Fully and partially Li-stuffed diamond polytypes with Ag-Ge structures: Li2AgGe and Li2.53AgGe2.

In view of the search for and understanding of new materials for energy storage, the Li-Ag-Ge phase diagram has been investigated. High-temperature syntheses of Li with reguli of premelted Ag and Ge led to the two new compounds Li(2)AgGe and Li(2.80-x)AgGe(2) (x = 0.27). The compounds were characterized by single-crystal X-ray diffraction. Both compounds show diamond-polytype-like polyanionic substructures with tetrahedrally coordinated Ag and Ge atoms. The Li ions are located in the channels provided by the network. The compound Li(2)AgGe crystallizes in the space group R3̅m (No. 166) with lattice parameters of a = 4.4424(6) Å and c = 42.7104(6) Å. All atomic positions are fully occupied and ordered. Li(2.80-x)AgGe(2) crystallizes in the space group I4(1)/a (No. 88) with lattice parameters of a = 9.7606(2) Å and c = 18.4399(8) Å. The Ge substructure consists of unique (1)(∞)[Ge(10)] chains that are interconnected by Ag atoms to build a three-dimensional network. In the channels of this diamond-like network, not all of the possible positions are occupied by Li ions. Li atoms in the neighborhood of the vacancies show considerably enlarged displacement vectors. The occurrence of the vacancy is traced back to short Li-Li distances in the case of the occupation of the vacancy with Li. Both compounds are not electron-precise Zintl phases.
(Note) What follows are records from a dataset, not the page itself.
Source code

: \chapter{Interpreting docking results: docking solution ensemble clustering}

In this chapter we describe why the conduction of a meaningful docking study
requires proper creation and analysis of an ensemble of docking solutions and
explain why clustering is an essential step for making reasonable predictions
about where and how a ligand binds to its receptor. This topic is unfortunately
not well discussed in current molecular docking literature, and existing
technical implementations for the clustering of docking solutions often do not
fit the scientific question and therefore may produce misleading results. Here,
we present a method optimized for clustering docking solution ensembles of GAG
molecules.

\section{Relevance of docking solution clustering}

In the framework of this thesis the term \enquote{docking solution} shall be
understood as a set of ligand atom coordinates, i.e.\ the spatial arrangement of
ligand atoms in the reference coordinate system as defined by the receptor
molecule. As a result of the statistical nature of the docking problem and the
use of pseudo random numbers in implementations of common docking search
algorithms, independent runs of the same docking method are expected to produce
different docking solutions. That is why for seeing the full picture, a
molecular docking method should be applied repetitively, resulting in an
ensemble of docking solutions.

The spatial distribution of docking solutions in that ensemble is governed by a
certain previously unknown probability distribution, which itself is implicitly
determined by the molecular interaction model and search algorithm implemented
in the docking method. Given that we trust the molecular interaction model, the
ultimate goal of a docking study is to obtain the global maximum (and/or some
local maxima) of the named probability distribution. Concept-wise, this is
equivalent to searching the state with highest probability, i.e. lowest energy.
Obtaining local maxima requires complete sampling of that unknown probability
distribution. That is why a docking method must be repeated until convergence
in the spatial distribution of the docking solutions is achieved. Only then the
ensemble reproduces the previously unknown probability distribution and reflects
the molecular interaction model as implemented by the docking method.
The density of states, band structure, and crystal orbital Hamilton population analyses of Li(2.80-x)AgGe(2 )reveal metallic properties, whereas a full occupation of all Li sites leads to an electron-precise Zintl compound within a rigid-band model. Li(2)AgGe reveals metallic character in the ab plane and is a semiconductor with a small band gap along the c direction.